----- Source information
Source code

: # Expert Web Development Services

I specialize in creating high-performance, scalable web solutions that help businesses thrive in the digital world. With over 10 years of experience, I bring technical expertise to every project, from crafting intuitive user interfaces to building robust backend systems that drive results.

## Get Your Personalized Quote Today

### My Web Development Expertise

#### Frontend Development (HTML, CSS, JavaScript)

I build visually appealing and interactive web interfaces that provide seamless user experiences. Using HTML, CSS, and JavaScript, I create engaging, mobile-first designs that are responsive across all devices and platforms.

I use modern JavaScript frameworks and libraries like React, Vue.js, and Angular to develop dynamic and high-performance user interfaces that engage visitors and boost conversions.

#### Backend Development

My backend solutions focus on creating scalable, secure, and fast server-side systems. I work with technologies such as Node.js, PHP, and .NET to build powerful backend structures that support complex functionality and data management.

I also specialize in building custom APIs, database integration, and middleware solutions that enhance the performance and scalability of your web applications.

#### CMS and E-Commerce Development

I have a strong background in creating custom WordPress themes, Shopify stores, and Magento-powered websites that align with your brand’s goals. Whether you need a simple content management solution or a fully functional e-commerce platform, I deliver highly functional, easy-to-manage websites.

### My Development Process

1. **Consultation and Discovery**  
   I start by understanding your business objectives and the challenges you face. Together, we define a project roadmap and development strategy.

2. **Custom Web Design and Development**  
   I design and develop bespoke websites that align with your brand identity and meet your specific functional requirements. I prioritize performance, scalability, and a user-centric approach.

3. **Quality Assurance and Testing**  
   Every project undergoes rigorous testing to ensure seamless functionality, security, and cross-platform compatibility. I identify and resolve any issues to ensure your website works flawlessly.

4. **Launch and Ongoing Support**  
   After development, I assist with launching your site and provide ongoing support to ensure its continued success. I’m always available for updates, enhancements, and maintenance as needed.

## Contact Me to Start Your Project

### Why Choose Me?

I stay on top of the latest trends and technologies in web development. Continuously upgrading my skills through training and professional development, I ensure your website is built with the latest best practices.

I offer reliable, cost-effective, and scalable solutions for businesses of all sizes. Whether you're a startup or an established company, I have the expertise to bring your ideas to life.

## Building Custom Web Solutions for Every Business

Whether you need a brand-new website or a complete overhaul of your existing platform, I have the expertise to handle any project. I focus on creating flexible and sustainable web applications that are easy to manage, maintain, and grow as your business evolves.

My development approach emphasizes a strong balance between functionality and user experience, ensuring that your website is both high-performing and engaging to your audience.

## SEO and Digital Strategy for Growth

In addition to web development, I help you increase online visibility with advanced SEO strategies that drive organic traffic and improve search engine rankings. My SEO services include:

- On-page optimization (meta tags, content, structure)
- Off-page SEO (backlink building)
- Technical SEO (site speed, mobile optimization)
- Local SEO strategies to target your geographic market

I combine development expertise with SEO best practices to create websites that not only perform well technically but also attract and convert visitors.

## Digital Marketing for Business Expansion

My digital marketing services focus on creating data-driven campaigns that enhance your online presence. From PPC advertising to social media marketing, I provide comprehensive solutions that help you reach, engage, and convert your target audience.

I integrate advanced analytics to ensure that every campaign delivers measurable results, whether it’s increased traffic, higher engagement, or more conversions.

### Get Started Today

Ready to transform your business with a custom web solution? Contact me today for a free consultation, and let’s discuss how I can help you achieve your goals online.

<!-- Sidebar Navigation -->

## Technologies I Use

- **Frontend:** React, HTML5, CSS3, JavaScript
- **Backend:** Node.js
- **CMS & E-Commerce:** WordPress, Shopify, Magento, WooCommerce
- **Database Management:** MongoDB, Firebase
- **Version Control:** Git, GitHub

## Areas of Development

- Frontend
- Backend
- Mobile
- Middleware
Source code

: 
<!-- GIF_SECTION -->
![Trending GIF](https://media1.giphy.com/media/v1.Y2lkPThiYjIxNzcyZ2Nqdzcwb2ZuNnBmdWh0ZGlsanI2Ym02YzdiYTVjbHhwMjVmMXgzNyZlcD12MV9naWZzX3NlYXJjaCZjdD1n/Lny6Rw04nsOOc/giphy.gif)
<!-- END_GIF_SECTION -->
----------
### [Try it]
Copy out all the entries shown above, character for character.

### [Completed task]
Source code

: # Expert Web Development Services

I specialize in creating high-performance, scalable web solutions that help businesses thrive in the digital world. With over 10 years of experience, I bring technical expertise to every project, from crafting intuitive user interfaces to building robust backend systems that drive results.

## Get Your Personalized Quote Today

### My Web Development Expertise

#### Frontend Development (HTML, CSS, JavaScript)

I build visually appealing and interactive web interfaces that provide seamless user experiences. Using HTML, CSS, and JavaScript, I create engaging, mobile-first designs that are responsive across all devices and platforms.

I use modern JavaScript frameworks and libraries like React, Vue.js, and Angular to develop dynamic and high-performance user interfaces that engage visitors and boost conversions.

#### Backend Development

My backend solutions focus on creating scalable, secure, and fast server-side systems. I work with technologies such as Node.js, PHP, and .NET to build powerful backend structures that support complex functionality and data management.

I also specialize in building custom APIs, database integration, and middleware solutions that enhance the performance and scalability of your web applications.

#### CMS and E-Commerce Development

I have a strong background in creating custom WordPress themes, Shopify stores, and Magento-powered websites that align with your brand’s goals. Whether you need a simple content management solution or a fully functional e-commerce platform, I deliver highly functional, easy-to-manage websites.

### My Development Process

1. **Consultation and Discovery**  
   I start by understanding your business objectives and the challenges you face. Together, we define a project roadmap and development strategy.

2. **Custom Web Design and Development**  
   I design and develop bespoke websites that align with your brand identity and meet your specific functional requirements. I prioritize performance, scalability, and a user-centric approach.

3. **Quality Assurance and Testing**  
   Every project undergoes rigorous testing to ensure seamless functionality, security, and cross-platform compatibility. I identify and resolve any issues to ensure your website works flawlessly.

4. **Launch and Ongoing Support**  
   After development, I assist with launching your site and provide ongoing support to ensure its continued success. I’m always available for updates, enhancements, and maintenance as needed.

## Contact Me to Start Your Project

### Why Choose Me?

I stay on top of the latest trends and technologies in web development. Continuously upgrading my skills through training and professional development, I ensure your website is built with the latest best practices.

I offer reliable, cost-effective, and scalable solutions for businesses of all sizes. Whether you're a startup or an established company, I have the expertise to bring your ideas to life.

## Building Custom Web Solutions for Every Business

Whether you need a brand-new website or a complete overhaul of your existing platform, I have the expertise to handle any project. I focus on creating flexible and sustainable web applications that are easy to manage, maintain, and grow as your business evolves.

My development approach emphasizes a strong balance between functionality and user experience, ensuring that your website is both high-performing and engaging to your audience.

## SEO and Digital Strategy for Growth

In addition to web development, I help you increase online visibility with advanced SEO strategies that drive organic traffic and improve search engine rankings. My SEO services include:

- On-page optimization (meta tags, content, structure)
- Off-page SEO (backlink building)
- Technical SEO (site speed, mobile optimization)
- Local SEO strategies to target your geographic market

I combine development expertise with SEO best practices to create websites that not only perform well technically but also attract and convert visitors.

## Digital Marketing for Business Expansion

My digital marketing services focus on creating data-driven campaigns that enhance your online presence. From PPC advertising to social media marketing, I provide comprehensive solutions that help you reach, engage, and convert your target audience.

I integrate advanced analytics to ensure that every campaign delivers measurable results, whether it’s increased traffic, higher engagement, or more conversions.

### Get Started Today

Ready to transform your business with a custom web solution? Contact me today for a free consultation, and let’s discuss how I can help you achieve your goals online.

<!-- Sidebar Navigation -->

## Technologies I Use

- **Frontend:** React, HTML5, CSS3, JavaScript
- **Backend:** Node.js
- **CMS & E-Commerce:** WordPress, Shopify, Magento, WooCommerce
- **Database Management:** MongoDB, Firebase
- **Version Control:** Git, GitHub

## Areas of Development

- Frontend
- Backend
- Mobile
- Middleware
Source code

: 
<!-- GIF_SECTION -->
![Trending GIF](https://media1.giphy.com/media/v1.Y2lkPThiYjIxNzcyZ2Nqdzcwb2ZuNnBmdWh0ZGlsanI2Ym02YzdiYTVjbHhwMjVmMXgzNyZlcD12MV9naWZzX3NlYXJjaCZjdD1n/Lny6Rw04nsOOc/giphy.gif)
<!-- END_GIF_SECTION -->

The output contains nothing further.